◆ STORED DATA
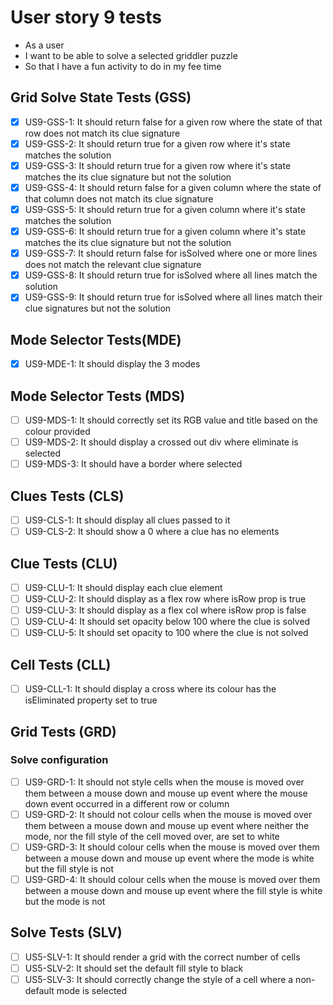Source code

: # User story 9 tests

- As a user
- I want to be able to solve a selected griddler puzzle
- So that I have a fun activity to do in my fee time

## Grid Solve State Tests (GSS)

- [x] US9-GSS-1: It should return false for a given row where the state of that row does not match its clue signature
- [x] US9-GSS-2: It should return true for a given row where it's state matches the solution
- [x] US9-GSS-3: It should return true for a given row where it's state matches the its clue signature but not the solution
- [x] US9-GSS-4: It should return false for a given column where the state of that column does not match its clue signature
- [x] US9-GSS-5: It should return true for a given column where it's state matches the solution
- [x] US9-GSS-6: It should return true for a given column where it's state matches the its clue signature but not the solution
- [x] US9-GSS-7: It should return false for isSolved where one or more lines does not match the relevant clue signature
- [x] US9-GSS-8: It should return true for isSolved where all lines match the solution
- [x] US9-GSS-9: It should return true for isSolved where all lines match their clue signatures but not the solution

## Mode Selector Tests(MDE)

- [x] US9-MDE-1: It should display the 3 modes

## Mode Selector Tests (MDS)

- [ ] US9-MDS-1: It should correctly set its RGB value and title based on the colour provided
- [ ] US9-MDS-2: It should display a crossed out div where eliminate is selected
- [ ] US9-MDS-3: It should have a border where selected

## Clues Tests (CLS)

- [ ] US9-CLS-1: It should display all clues passed to it
- [ ] US9-CLS-2: It should show a 0 where a clue has no elements

## Clue Tests (CLU)

- [ ] US9-CLU-1: It should display each clue element
- [ ] US9-CLU-2: It should display as a flex row where isRow prop is true
- [ ] US9-CLU-3: It should display as a flex col where isRow prop is false
- [ ] US9-CLU-4: It should set opacity below 100 where the clue is solved
- [ ] US9-CLU-5: It should set opacity to 100 where the clue is not solved

## Cell Tests (CLL)

- [ ] US9-CLL-1: It should display a cross where its colour has the isEliminated property set to true

## Grid Tests (GRD)

### Solve configuration

- [ ] US9-GRD-1: It should not style cells when the mouse is moved over them between a mouse down and mouse up event where the mouse down event occurred in a different row or column
- [ ] US9-GRD-2: It should not colour cells when the mouse is moved over them between a mouse down and mouse up event where neither the mode, nor the fill style of the cell moved over, are set to white
- [ ] US9-GRD-3: It should colour cells when the mouse is moved over them between a mouse down and mouse up event where the mode is white but the fill style is not
- [ ] US9-GRD-4: It should colour cells when the mouse is moved over them between a mouse down and mouse up event where the fill style is white but the mode is not

## Solve Tests (SLV)

- [ ] US5-SLV-1: It should render a grid with the correct number of cells
- [ ] US5-SLV-2: It should set the default fill style to black
- [ ] US5-SLV-3: It should correctly change the style of a cell where a non-default mode is selected
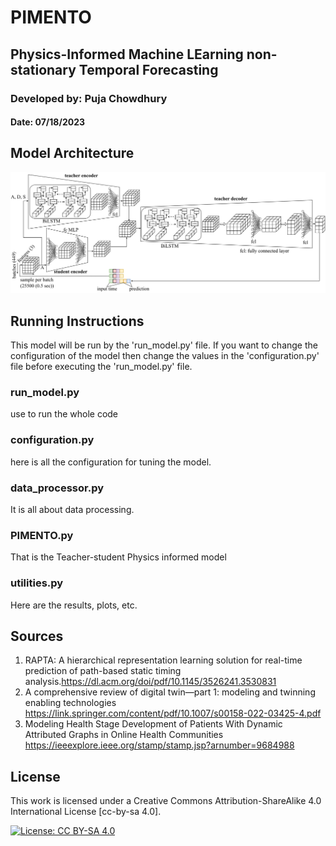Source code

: # PIMENTO
## Physics-Informed Machine LEarning non-stationary Temporal Forecasting
### Developed by: Puja Chowdhury
#### Date: 07/18/2023

## Model Architecture
![plot](./PIMENTO.png)


## Running Instructions
This model will be run by the 'run_model.py' file.
If you want to change the configuration of the model then change the values in the 'configuration.py' file before executing the 'run_model.py' file.

### run_model.py
 use to run the whole code
### configuration.py
 here is all the configuration for tuning the model.
### data_processor.py
 It is all about data processing.
### PIMENTO.py
 That is the Teacher-student Physics informed model
### utilities.py


 Here are the results, plots, etc.
## Sources
 1. RAPTA: A hierarchical representation learning solution for real-time prediction of path-based static timing analysis.https://dl.acm.org/doi/pdf/10.1145/3526241.3530831
 2. A comprehensive review of digital twin—part 1: modeling and twinning enabling technologies https://link.springer.com/content/pdf/10.1007/s00158-022-03425-4.pdf
 3. Modeling Health Stage Development of Patients With Dynamic Attributed Graphs in Online Health Communities
https://ieeexplore.ieee.org/stamp/stamp.jsp?arnumber=9684988

## License
This work is licensed under a Creative Commons Attribution-ShareAlike 4.0 International License [cc-by-sa 4.0].

[![License: CC BY-SA 4.0](https://img.shields.io/badge/License-CC_BY--SA_4.0-lightgrey.svg)](https://creativecommons.org/licenses/by-sa/4.0/)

◆ INSTRUCTIONS TO FOLLOW
What you copy out must be exactly the lines from the line containing "This work is" through the end of the records.

◆ COMPLETED TASK
This work is licensed under a Creative Commons Attribution-ShareAlike 4.0 International License [cc-by-sa 4.0].

[![License: CC BY-SA 4.0](https://img.shields.io/badge/License-CC_BY--SA_4.0-lightgrey.svg)](https://creativecommons.org/licenses/by-sa/4.0/)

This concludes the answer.